Just like in Paris, these Emperors and Empresses lived in luxury. Marriage between Royal first cousins and uncles/nieces was common. 

      Royalty continues to this day in England, Austria probably would have done the same, except after WW II the Allies dissolved the Hapsburgs. So the Palaces are now museums and apartments. Izzy took me to one of the museums  filled with Knights and their armor. Unbelievable! Cross-bows, chain mail, swords---even pistols and rifles.

      Have you seen those white dancing Lipizzaner horses? Vienna is their home. We watched them practice at an indoor Royal arena. No pictures were allowed but even though I got yelled at by a guard,  I got a few shots (see photos).

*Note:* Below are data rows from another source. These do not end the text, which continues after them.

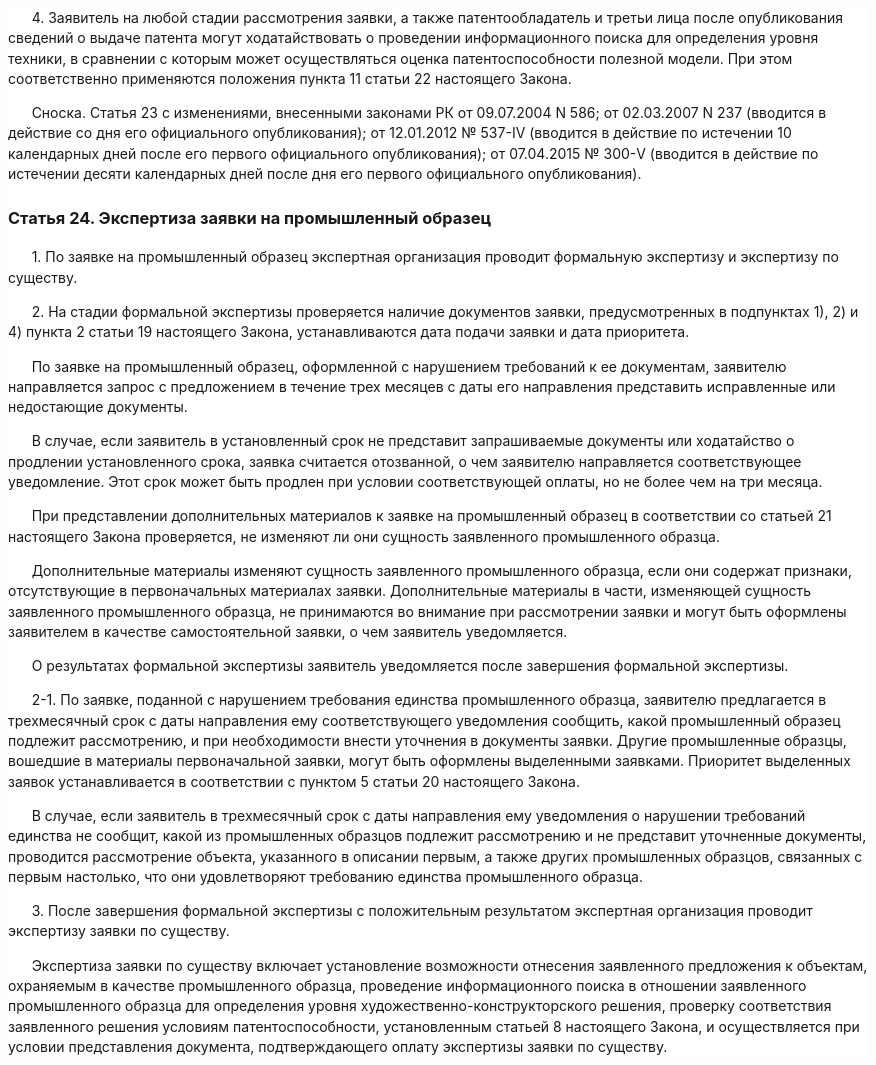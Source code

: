       4. Заявитель на любой стадии рассмотрения заявки, а также патентообладатель и третьи лица после опубликования сведений о выдаче патента могут ходатайствовать о проведении информационного поиска для определения уровня техники, в сравнении с которым может осуществляться оценка патентоспособности полезной модели. При этом соответственно применяются положения пункта 11 статьи 22 настоящего Закона.

      Сноска. Статья 23 с изменениями, внесенными законами РК от 09.07.2004 N 586; от 02.03.2007 N 237 (вводится в действие со дня его официального опубликования); от 12.01.2012 № 537-IV (вводится в действие по истечении 10 календарных дней после его первого официального опубликования); от 07.04.2015 № 300-V (вводится в действие по истечении десяти календарных дней после дня его первого официального опубликования).

### Статья 24. Экспертиза заявки на промышленный образец

      1. По заявке на промышленный образец экспертная организация проводит формальную экспертизу и экспертизу по существу.

      2. На стадии формальной экспертизы проверяется наличие документов заявки, предусмотренных в подпунктах 1), 2) и 4) пункта 2 статьи 19 настоящего Закона, устанавливаются дата подачи заявки и дата приоритета.

      По заявке на промышленный образец, оформленной с нарушением требований к ее документам, заявителю направляется запрос с предложением в течение трех месяцев с даты его направления представить исправленные или недостающие документы.

      В случае, если заявитель в установленный срок не представит запрашиваемые документы или ходатайство о продлении установленного срока, заявка считается отозванной, о чем заявителю направляется соответствующее уведомление. Этот срок может быть продлен при условии соответствующей оплаты, но не более чем на три месяца.

      При представлении дополнительных материалов к заявке на промышленный образец в соответствии со статьей 21 настоящего Закона проверяется, не изменяют ли они сущность заявленного промышленного образца.

      Дополнительные материалы изменяют сущность заявленного промышленного образца, если они содержат признаки, отсутствующие в первоначальных материалах заявки. Дополнительные материалы в части, изменяющей сущность заявленного промышленного образца, не принимаются во внимание при рассмотрении заявки и могут быть оформлены заявителем в качестве самостоятельной заявки, о чем заявитель уведомляется.

      О результатах формальной экспертизы заявитель уведомляется после завершения формальной экспертизы.

      2-1. По заявке, поданной с нарушением требования единства промышленного образца, заявителю предлагается в трехмесячный срок с даты направления ему соответствующего уведомления сообщить, какой промышленный образец подлежит рассмотрению, и при необходимости внести уточнения в документы заявки. Другие промышленные образцы, вошедшие в материалы первоначальной заявки, могут быть оформлены выделенными заявками. Приоритет выделенных заявок устанавливается в соответствии с пунктом 5 статьи 20 настоящего Закона.

      В случае, если заявитель в трехмесячный срок с даты направления ему уведомления о нарушении требований единства не сообщит, какой из промышленных образцов подлежит рассмотрению и не представит уточненные документы, проводится рассмотрение объекта, указанного в описании первым, а также других промышленных образцов, связанных с первым настолько, что они удовлетворяют требованию единства промышленного образца.

      3. После завершения формальной экспертизы с положительным результатом экспертная организация проводит экспертизу заявки по существу.

      Экспертиза заявки по существу включает установление возможности отнесения заявленного предложения к объектам, охраняемым в качестве промышленного образца, проведение информационного поиска в отношении заявленного промышленного образца для определения уровня художественно-конструкторского решения, проверку соответствия заявленного решения условиям патентоспособности, установленным статьей 8 настоящего Закона, и осуществляется при условии представления документа, подтверждающего оплату экспертизы заявки по существу.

     We went to the Mozart museum---actually it was one of his apartments. As great of a musician as he was, he drank and was addicted to gambling ---always in debt. They still don't know how he died but his drinking is suspect. In the museum they showed a new instrument for the time--a Glass Harmonica. Have you ever rubbed your wet finger on the rim of a glass & heard it "ring"? A series of glass bowls were attached to a 3 foot long horizontal rod. When the bowls spun, you used your wet fingers on each to produce music. Mozart even wrote sheet music specifically for it. The inventor of this new musical instrument? Our very own Benjamin Franklin!   Click here for a demonstration, it's amazing: http://www.youtube.com/watch?v=_XPfoFZYso8&feature=related

     I've seen many churches on my trip. But St Stephan's in Vienna  had a special tour. Their catacombs! We weren't allowed to take pictures. But maybe it was just as well. When a Hapsburg Noble died they removed their innards. Izzy & I saw shelf after shelf of what looked like bronze kettles containing these--still preserved! We followed the tour guide (our group was only about 5 people) through the arched brick  tunnels. It was dank, damp and under-lit . Beneath our feet was cobblestone and dirt. We stopped at a a brick wall with a 3 foot by 3 foot window about waist high. It had iron bars, and a light glowed from inside. Peering in you saw.......OMG!  3 raw skeletons still laying there from the 1600s on what looked like planks of wood. At first I thought it was a funeral pyre & the bodies had been burned. But no, the flesh had decomposed and the wood was the decayed caskets. The room we were standing in had bones stacked to the ceiling at one time. But were removed during WW II to make it a bomb shelter. Our guide led us to another window with bars. this time we saw the bones piled to the ceiling. What was the source of these bones? The Bubonic Plague! People were dying so fast that they had a hole in the street above to throw the bodies into. Once you got the plague you were dead in two weeks.